Todo comienza en la cama. Los días, las noches, las semanas, los fines de semana, los sábados y los domingos. Todo finaliza, también, en una cama. Los días, las noches, las semanas… No importalo que haya ocurrido durante una jornada, las aventuras o los imprevistos: todos los días de nuestras vidas tienen un denominador común: esa pieza de mobiliario tan horizontal, tan discreta a la que regalamos una estancia completa del hogar.
La cama, mi cama, nuestra cama. La cama admite soledad y compañía, cansancio, felicidad, pereza y hasta desayunos. Desayunos en la cama. Sí. Siempre. Hay camas de uso temporal que nos acompañan desde los primeros años, literas en campamentos y albergues juveniles, camas en hoteles de carretera u hoteles de lujo; aviones de vuelos transoceánicos que son un sucedáneo de cama o coches que han servido de lecho ante un temporal, un imprevisto, un algo, lo que fuera. Pero siempre, siempre, se vuelve a la cama que uno ha elegido, a la cama titular, a la cama del hogar. A la cama cama.
Pueden cambiar los colchones o las almohadas. Puede cambiar la ropa en invierno o en verano. Se puede elegir entre el lado frío o el cálido; entre pacer boca arriba o de lado, con las cortinas echadas o sin echar. Pero la cama siempre permanece ahí. El hogar es donde uno guarda todos sus libros. El hogar es, también, donde vive tu cama. En la cama se lee mucho para luego soñar aquello que se ha leído. También se puede soñar sin abrir un libro porque la cama no hace distinciones.
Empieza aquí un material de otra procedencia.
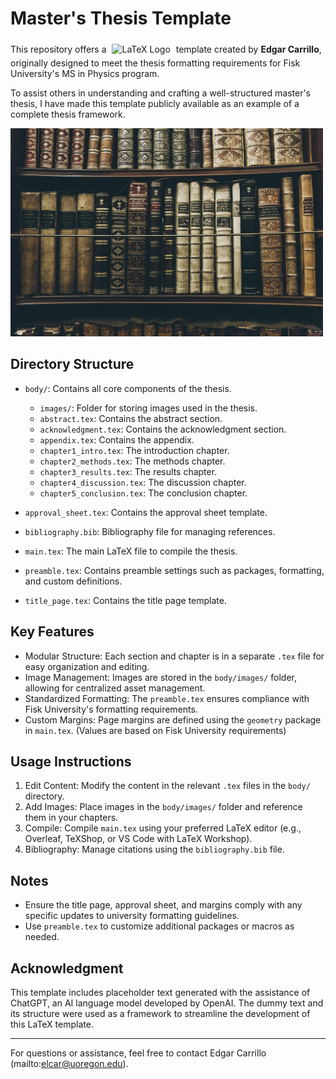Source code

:# Master's Thesis Template

This repository offers a <img src="https://upload.wikimedia.org/wikipedia/commons/9/92/LaTeX_logo.svg" alt="LaTeX Logo" title="LaTeX Logo" style="background-color:white; padding:5px; width:50px; height:auto;"> template created by **Edgar Carrillo**, originally designed to meet the thesis formatting requirements for Fisk University's MS in Physics program. 

To assist others in understanding and crafting a well-structured master's thesis, I have made this template publicly available as an example of a complete thesis framework.

<img src="./body/images/books.jpg" alt="Books Image" title="This is a books image" width="500">



## Directory Structure
- `body/`: Contains all core components of the thesis.
  - `images/`: Folder for storing images used in the thesis.
  - `abstract.tex`: Contains the abstract section.
  - `acknowledgment.tex`: Contains the acknowledgment section.
  - `appendix.tex`: Contains the appendix.
  - `chapter1_intro.tex`: The introduction chapter.
  - `chapter2_methods.tex`: The methods chapter.
  - `chapter3_results.tex`: The results chapter.
  - `chapter4_discussion.tex`: The discussion chapter.
  - `chapter5_conclusion.tex`: The conclusion chapter.

- `approval_sheet.tex`: Contains the approval sheet template.
- `bibliography.bib`: Bibliography file for managing references.
- `main.tex`: The main LaTeX file to compile the thesis.
- `preamble.tex`: Contains preamble settings such as packages, formatting, and custom definitions.
- `title_page.tex`: Contains the title page template.

## Key Features
- Modular Structure: Each section and chapter is in a separate `.tex` file for easy organization and editing.
- Image Management: Images are stored in the `body/images/` folder, allowing for centralized asset management.
- Standardized Formatting: The `preamble.tex` ensures compliance with Fisk University's formatting requirements.
- Custom Margins: Page margins are defined using the `geometry` package in `main.tex`. (Values are based on Fisk University requirements)

## Usage Instructions
1. Edit Content: Modify the content in the relevant `.tex` files in the `body/` directory.
2. Add Images: Place images in the `body/images/` folder and reference them in your chapters.
3. Compile: Compile `main.tex` using your preferred LaTeX editor (e.g., Overleaf, TeXShop, or VS Code with LaTeX Workshop).
4. Bibliography: Manage citations using the `bibliography.bib` file.

## Notes
- Ensure the title page, approval sheet, and margins comply with any specific updates to university formatting guidelines.
- Use `preamble.tex` to customize additional packages or macros as needed.

## Acknowledgment
This template includes placeholder text generated with the assistance of ChatGPT, an AI language model developed by OpenAI. The dummy text and its structure were used as a framework to streamline the development of this LaTeX template.


---

For questions or assistance, feel free to contact Edgar Carrillo (mailto:elcar@uoregon.edu).
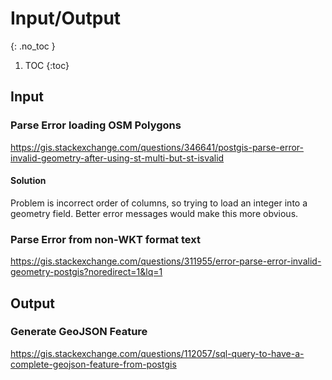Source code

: 
# Input/Output
{: .no_toc }

1. TOC
{:toc}

## Input

### Parse Error loading OSM Polygons
https://gis.stackexchange.com/questions/346641/postgis-parse-error-invalid-geometry-after-using-st-multi-but-st-isvalid

#### Solution
Problem is incorrect order of columns, so trying to load an integer into a geometry field.
Better error messages would make this more obvious.

### Parse Error from non-WKT format text
https://gis.stackexchange.com/questions/311955/error-parse-error-invalid-geometry-postgis?noredirect=1&lq=1

## Output

### Generate GeoJSON Feature
https://gis.stackexchange.com/questions/112057/sql-query-to-have-a-complete-geojson-feature-from-postgis
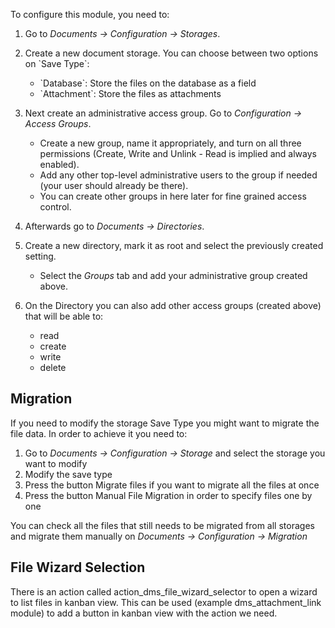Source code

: To configure this module, you need to:

1.  Go to *Documents -\> Configuration -\> Storages*.

2.  Create a new document storage. You can choose between two options on \`Save Type\`:  
    - \`Database\`: Store the files on the database as a field
    - \`Attachment\`: Store the files as attachments

3.  Next create an administrative access group. Go to *Configuration -\> Access Groups*.  
    - Create a new group, name it appropriately, and turn on all three
      permissions (Create, Write and Unlink - Read is implied and always
      enabled).
    - Add any other top-level administrative users to the group if
      needed (your user should already be there).
    - You can create other groups in here later for fine grained access
      control.

4.  Afterwards go to *Documents -\> Directories*.

5.  Create a new directory, mark it as root and select the previously created setting.  
    - Select the *Groups* tab and add your administrative group created
      above.

6.  On the Directory you can also add other access groups (created above) that will be able to:  
    - read
    - create
    - write
    - delete

## Migration

If you need to modify the storage Save Type you might want to migrate
the file data. In order to achieve it you need to:

1.  Go to *Documents -\> Configuration -\> Storage* and select the
    storage you want to modify
2.  Modify the save type
3.  Press the button Migrate files if you want to migrate all the files
    at once
4.  Press the button Manual File Migration in order to specify files one
    by one

You can check all the files that still needs to be migrated from all
storages and migrate them manually on *Documents -\> Configuration -\>
Migration*

## File Wizard Selection

There is an action called action_dms_file_wizard_selector to open a
wizard to list files in kanban view. This can be used (example
dms_attachment_link module) to add a button in kanban view with the
action we need.
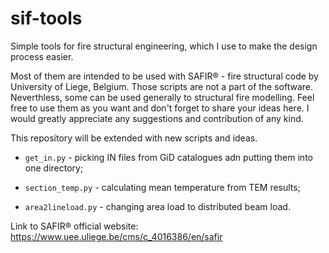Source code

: # sif-tools
Simple tools for fire structural engineering, which I use to make the design process easier.

Most of them are intended to be used with SAFIR® - fire structural code by University of Liege, Belgium.
Those scripts are not a part of the software. Neverthless, some can be used generally to structural fire modelling. Feel free to use them as you want and don't forget to share your ideas here.
I would greatly appreciate any suggestions and contribution of any kind.

This repository will be extended with new scripts and ideas.



* `get_in.py` - picking IN files from GiD catalogues adn putting them into one directory;

* `section_temp.py` - calculating mean temperature from TEM results;

* `area2lineload.py` - changing area load to distributed beam load.


Link to SAFIR® official website: https://www.uee.uliege.be/cms/c_4016386/en/safir


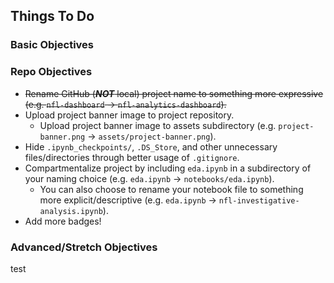 ## Things To Do

### **Basic Objectives**

### **Repo Objectives**

- ~~Rename GitHub (**_NOT_** local) project name to something more expressive (e.g. `nfl-dashboard` -> `nfl-analytics-dashboard`).~~
- Upload project banner image to project repository.
  - Upload project banner image to assets subdirectory (e.g. `project-banner.png` -> `assets/project-banner.png`).
- Hide `.ipynb_checkpoints/`, `.DS_Store`, and other unnecessary files/directories through better usage of `.gitignore`.
- Compartmentalize project by including `eda.ipynb` in a subdirectory of your naming choice (e.g. `eda.ipynb` -> `notebooks/eda.ipynb`).
  - You can also choose to rename your notebook file to something more explicit/descriptive (e.g. `eda.ipynb` -> `nfl-investigative-analysis.ipynb`).
- Add more badges!

### **Advanced/Stretch Objectives**

test
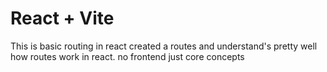 # React + Vite

This is basic routing in react 
created a routes and understand's pretty well how routes work in react. 
no frontend just core concepts 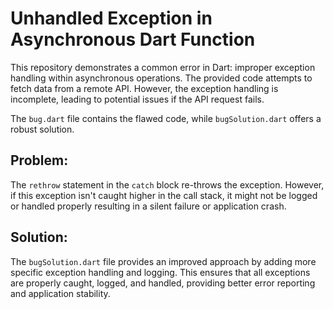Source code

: # Unhandled Exception in Asynchronous Dart Function

This repository demonstrates a common error in Dart: improper exception handling within asynchronous operations.  The provided code attempts to fetch data from a remote API.  However, the exception handling is incomplete, leading to potential issues if the API request fails.

The `bug.dart` file contains the flawed code, while `bugSolution.dart` offers a robust solution.

## Problem:

The `rethrow` statement in the `catch` block re-throws the exception. However, if this exception isn't caught higher in the call stack, it might not be logged or handled properly resulting in a silent failure or application crash.

## Solution:

The `bugSolution.dart` file provides an improved approach by adding more specific exception handling and logging.  This ensures that all exceptions are properly caught, logged, and handled, providing better error reporting and application stability.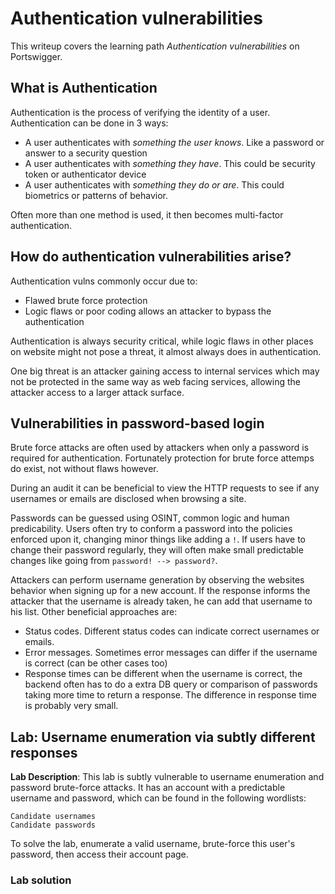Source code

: # Authentication vulnerabilities

This writeup covers the learning path *Authentication vulnerabilities* on Portswigger.

## What is Authentication

Authentication is the process of verifying the identity of a user. Authentication can be done in 3 ways:

- A user authenticates with *something the user knows*. Like a password or answer to a security question
- A user authenticates with *something they have*. This could be security token or authenticator device
- A user authenticates with *something they do or are*. This could biometrics or patterns of behavior.

Often more than one method is used, it then becomes multi-factor authentication.

## How do authentication vulnerabilities arise?

Authentication vulns commonly occur due to:

- Flawed brute force protection
- Logic flaws or poor coding allows an attacker to bypass the authentication

Authentication is always security critical, while logic flaws in other places on website might not pose a threat, it almost always does in authentication.

One big threat is an attacker gaining access to internal services which may not be protected in the same way as web facing services, allowing the attacker access to a larger attack surface.

## Vulnerabilities in password-based login

Brute force attacks are often used by attackers when only a password is required for authentication. Fortunately protection for brute force attemps do exist, not without flaws however.

During an audit it can be beneficial to view the HTTP requests to see if any usernames or emails are disclosed when browsing a site.

Passwords can be guessed using OSINT, common logic and human predicability. Users often try to conform a password into the policies enforced upon it, changing minor things like adding a `!`. If users have to change their password regularly, they will often make small predictable changes like going from `password! --> password?`.

Attackers can perform username generation by observing the websites behavior when signing up for a new account. If the response informs the attacker that the username is already taken, he can add that username to his list. Other beneficial approaches are:

- Status codes. Different status codes can indicate correct usernames or emails.
- Error messages. Sometimes error messages can differ if the username is correct (can be other cases too)
- Response times can be different when the username is correct, the backend often has to do a extra DB query or comparison of passwords taking more time to return a response. The difference in response time is probably very small.

## Lab: Username enumeration via subtly different responses

**Lab Description**:  This lab is subtly vulnerable to username enumeration and password brute-force attacks. It has an account with a predictable username and password, which can be found in the following wordlists:

    Candidate usernames
    Candidate passwords

To solve the lab, enumerate a valid username, brute-force this user's password, then access their account page.

### Lab solution
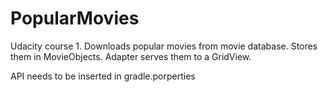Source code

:# PopularMovies
Udacity course 1.  Downloads popular movies from movie database.  Stores them in MovieObjects.  Adapter serves them to a GridView.

API needs to be inserted in gradle.porperties
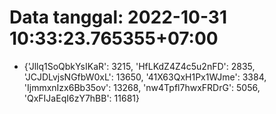 # Data tanggal: 2022-10-31 10:33:23.765355+07:00

* {'Jllq1SoQbkYsIKaR': 3215, 'HfLKdZ4Z4c5u2nFD': 2835, 'JCJDLvjsNGfbW0xL': 13650, '41X63QxH1Px1WJme': 3384, 'IjmmxnIzx6Bb35ov': 13268, 'nw4Tpfl7hwxFRDrG': 5056, 'QxFIJaEqI6zY7hBB': 11681}
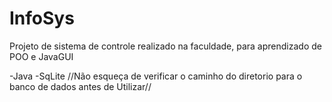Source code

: # InfoSys

Projeto de sistema de controle realizado na faculdade, para aprendizado de POO e JavaGUI

-Java
-SqLite
//Não esqueça de verificar o caminho do diretorio para o banco de dados antes de Utilizar//

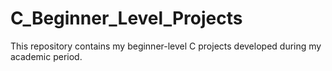 # C_Beginner_Level_Projects
This repository contains my beginner-level C projects developed during my academic period.
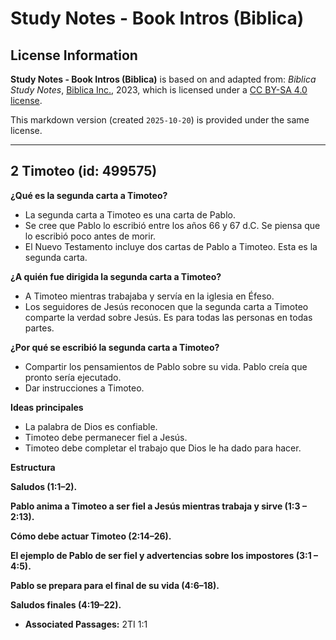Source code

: # Study Notes - Book Intros (Biblica)

## License Information

**Study Notes - Book Intros (Biblica)** is based on and adapted from: _Biblica Study Notes_, [Biblica Inc.](https://www.biblica.com/), 2023, which is licensed under a [CC BY-SA 4.0 license](https://creativecommons.org/licenses/by-sa/4.0/legalcode.en).

This markdown version (created `2025-10-20`) is provided under the same license.



--------------------------------

## 2 Timoteo (id: 499575)

**¿Qué es la segunda carta a Timoteo?**

* La segunda carta a Timoteo es una carta de Pablo.
* Se cree que Pablo lo escribió entre los años 66 y 67 d.C. Se piensa que lo escribió poco antes de morir.
* El Nuevo Testamento incluye dos cartas de Pablo a Timoteo. Esta es la segunda carta.

**¿A quién fue dirigida la segunda carta a Timoteo?**

* A Timoteo mientras trabajaba y servía en la iglesia en Éfeso.
* Los seguidores de Jesús reconocen que la segunda carta a Timoteo comparte la verdad sobre Jesús. Es para todas las personas en todas partes.

**¿Por qué se escribió la segunda carta a Timoteo?**

* Compartir los pensamientos de Pablo sobre su vida. Pablo creía que pronto sería ejecutado.
* Dar instrucciones a Timoteo.

**Ideas principales**

* La palabra de Dios es confiable.
* Timoteo debe permanecer fiel a Jesús.
* Timoteo debe completar el trabajo que Dios le ha dado para hacer.

**Estructura**

**Saludos (1:1–2\).**

**Pablo anima a Timoteo a ser fiel a Jesús mientras trabaja y sirve (1:3 – 2:13\).**

**Cómo debe actuar Timoteo (2:14–26\).**

**El ejemplo de Pablo de ser fiel y advertencias sobre los impostores (3:1 – 4:5\).**

**Pablo se prepara para el final de su vida (4:6–18\).**

**Saludos finales (4:19–22\).**

* **Associated Passages:** 2TI 1:1

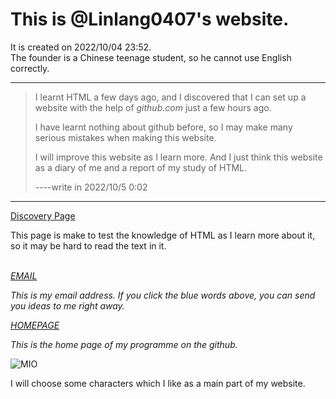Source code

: <html>
<body>
  <h1> This is @Linlang0407's website. </h1>
  <p>It is created on 2022/10/04 23:52.<br />The founder is a Chinese teenage student, so he cannot use English correctly.</p>
  <hr />
  <blockquote>
  <p>I learnt HTML a few days ago, and I discovered that I can set up a website with the help of <i>github.com</i> just a few hours ago.</p>
  <p>I have learnt nothing about github before, so I may make many serious mistakes when making this website.</p>
  <p>I will improve this website as I learn more. And I just think this website as a diary of me and a report of my study of HTML.</p>
  <p>----write in 2022/10/5 0:02</p>
  </blockquote>
  <hr />
  <a href="https://linlang0407.github.io/Page/4.html">Discovery Page</a>
  <p>This page is make to test the knowledge of HTML as I learn more about it, so it may be hard to read the text in it.</p>
  <br />
  <address>
  <a href="mailto:3288764778@qq.com">EMAIL</a>
  <p>This is my email address. If you click the blue words above, you can send you ideas to me right away.</p>
  <a href="https://github.com/LinLang0407/linlang0407.github.io">HOMEPAGE</a>
  <p>This is the home page of my programme on the github.</p>
  </address>
  <img src="https://linlang0407.github.io/Image/0.jpg" alt="MIO"/>
  <p>I will choose some characters which I like as a main part of my website.</p>
</body>
</html>
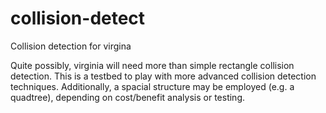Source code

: # collision-detect
Collision detection for virgina

Quite possibly, virginia will need more than simple rectangle collision detection. This is a testbed to play with more advanced collision detection techniques.
Additionally, a spacial structure may be employed (e.g. a quadtree), depending on cost/benefit analysis or testing.
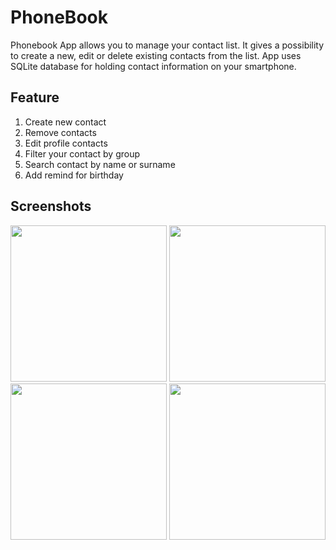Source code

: # PhoneBook
Phonebook App allows you to manage your contact list. It gives a possibility to create a new, edit or delete existing contacts from the list. App uses SQLite database for holding contact information on your smartphone.

## Feature
1. Create new contact
2. Remove contacts
3. Edit profile contacts
4. Filter your contact by group
5. Search contact by name or surname
6. Add remind for birthday

## Screenshots
<img src="https://user-images.githubusercontent.com/23574179/32240228-1657e97a-be6d-11e7-8121-dd3e4a11cb00.jpg" width="250"/> <img src="https://user-images.githubusercontent.com/23574179/32240578-f7b57590-be6d-11e7-972c-a15f2802a852.jpg" width="250"/> <img src="https://user-images.githubusercontent.com/23574179/32240583-f9b45050-be6d-11e7-9e2a-6713af0139b5.jpg" width="250"/> <img src="https://user-images.githubusercontent.com/23574179/32240588-fb26e178-be6d-11e7-8788-1efd8d7a41a9.jpg" width="250"/>





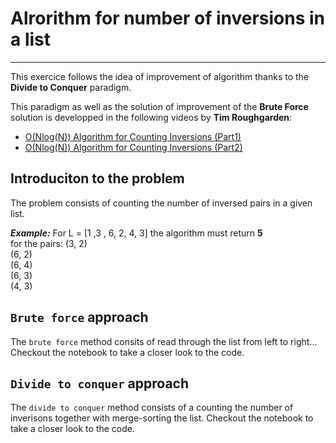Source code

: # Alrorithm for number of inversions in a list
------------------------

This exercice follows the idea of improvement of algorithm thanks to the **Divide to Conquer** paradigm. 

This paradigm as well as the solution of improvement of the **Brute Force** solution is developped in the following videos by **Tim Roughgarden**:
- [O(Nlog(N)) Algorithm for Counting Inversions (Part1)](https://www.youtube.com/watch?v=7_AJfusC6UQ&list=PLXFMmlk03Dt7Q0xr1PIAriY5623cKiH7V&index=15&t=0s)
- [O(Nlog(N)) Algorithm for Counting Inversions (Part2)](https://www.youtube.com/watch?v=I6ygiW8xN7Y&list=PLXFMmlk03Dt7Q0xr1PIAriY5623cKiH7V&index=16&t=0s)

## Introduciton to the problem

The problem consists of counting the number of inversed pairs in a given list.<br>

***Example:*** 
For L = [1 ,3 , 6, 2, 4, 3]
the algorithm must return **5** <br>
for the pairs: 
(3, 2) <br>
(6, 2) <br>
(6, 4) <br>
(6, 3) <br>
(4, 3) <br>

## `Brute force` approach

The `brute force` method consits of read through the list from left to right...
Checkout the notebook [](https://github.com/lohiermichael/algorithm-number-inversions-counter/blob/master/20190830-Counting_Inversions.ipynb) to take a closer look to the code.

## `Divide to conquer` approach

The `divide to conquer` method consists of a counting the number of inverisons together with merge-sorting the list.
Checkout the notebook [](https://github.com/lohiermichael/algorithm-number-inversions-counter/blob/master/20190830-Counting_Inversions.ipynb) to take a closer look to the code.
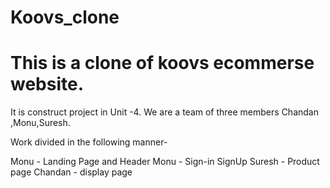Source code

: # Koovs_clone
# This is a clone of koovs ecommerse website. 
It is construct project in Unit -4. 
We are a team of three members Chandan ,Monu,Suresh.



Work divided in the following manner-

Monu - Landing Page and Header
Monu - Sign-in SignUp
Suresh - Product page
Chandan - display page
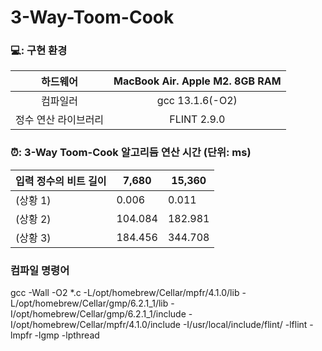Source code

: # 3-Way-Toom-Cook

### 💻: 구현 환경
| 하드웨어  | MacBook Air. Apple M2. 8GB RAM  | 
|:-------------------:|:-------------------:|
| 컴파일러 | gcc 13.1.6(-O2) |
| 정수 연산 라이브러리 | FLINT 2.9.0 |

### ⏰: 3-Way Toom-Cook 알고리듬 연산 시간 (단위: ms)
| 입력 정수의 비트 길이  | 7,680 | 15,360 |
|-------------------|--------|--------|
| (상황 1) | 0.006 | 0.011 |
| (상황 2) | 104.084 | 182.981 |
| (상황 3) | 184.456 | 344.708 |

### 컴파일 명령어
gcc -Wall -O2 *.c -L/opt/homebrew/Cellar/mpfr/4.1.0/lib -L/opt/homebrew/Cellar/gmp/6.2.1_1/lib -I/opt/homebrew/Cellar/gmp/6.2.1_1/include -I/opt/homebrew/Cellar/mpfr/4.1.0/include -I/usr/local/include/flint/ -lflint -lmpfr -lgmp -lpthread
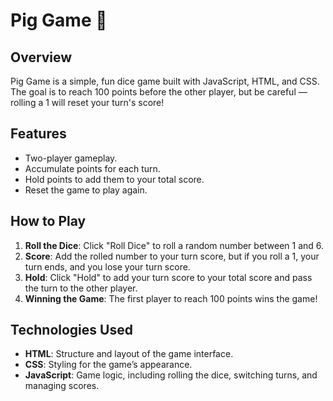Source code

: # Pig Game 🎲

## Overview
Pig Game is a simple, fun dice game built with JavaScript, HTML, and CSS. The goal is to reach 100 points before the other player, but be careful — rolling a 1 will reset your turn's score!

## Features
- Two-player gameplay.
- Accumulate points for each turn.
- Hold points to add them to your total score.
- Reset the game to play again.

## How to Play
1. **Roll the Dice**: Click "Roll Dice" to roll a random number between 1 and 6.
2. **Score**: Add the rolled number to your turn score, but if you roll a 1, your turn ends, and you lose your turn score.
3. **Hold**: Click "Hold" to add your turn score to your total score and pass the turn to the other player.
4. **Winning the Game**: The first player to reach 100 points wins the game!

## Technologies Used
- **HTML**: Structure and layout of the game interface.
- **CSS**: Styling for the game’s appearance.
- **JavaScript**: Game logic, including rolling the dice, switching turns, and managing scores.


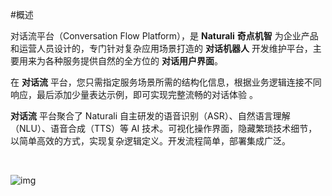 #概述

对话流平台（Conversation Flow Platform），是 **Naturali** **奇点机智** 为企业产品和运营人员设计的，专门针对复杂应用场景打造的 **对话机器人** 开发维护平台，主要用来为各种服务提供自然的全方位的 **对话用户界面**。

在 **对话流** 平台，您只需指定服务场景所需的结构化信息，根据业务逻辑连接不同响应，最后添加少量表达示例，即可实现完整流畅的对话体验 。

**对话流** 平台聚合了 Naturali 自主研发的语音识别（ASR）、自然语言理解（NLU）、语音合成（TTS）等 AI 技术。可视化操作界面，隐藏繁琐技术细节，以简单高效的方式，实现复杂逻辑定义。开发流程简单，部署集成广泛。

​	



![img](../WechatIMG1315.jpeg)

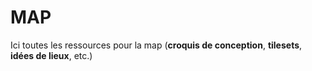 # MAP
Ici toutes les ressources pour la map (**croquis de conception**, **tilesets**, **idées de lieux**, etc.)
Groucho Marx escribió un libro entero –uno finito pero un libro al fin y al cabo– dedicado a las camas. Lo tituló, claro, ‘Camas’ y lo llenó de frases memorables: “No vale la pena hacer nada que no puedas hacer en la cama”, “he pasado los dieciséis años más felices de mi vida en una cama”, “en una cama todos somos iguales”… Felices sueños, feliz elección de cama.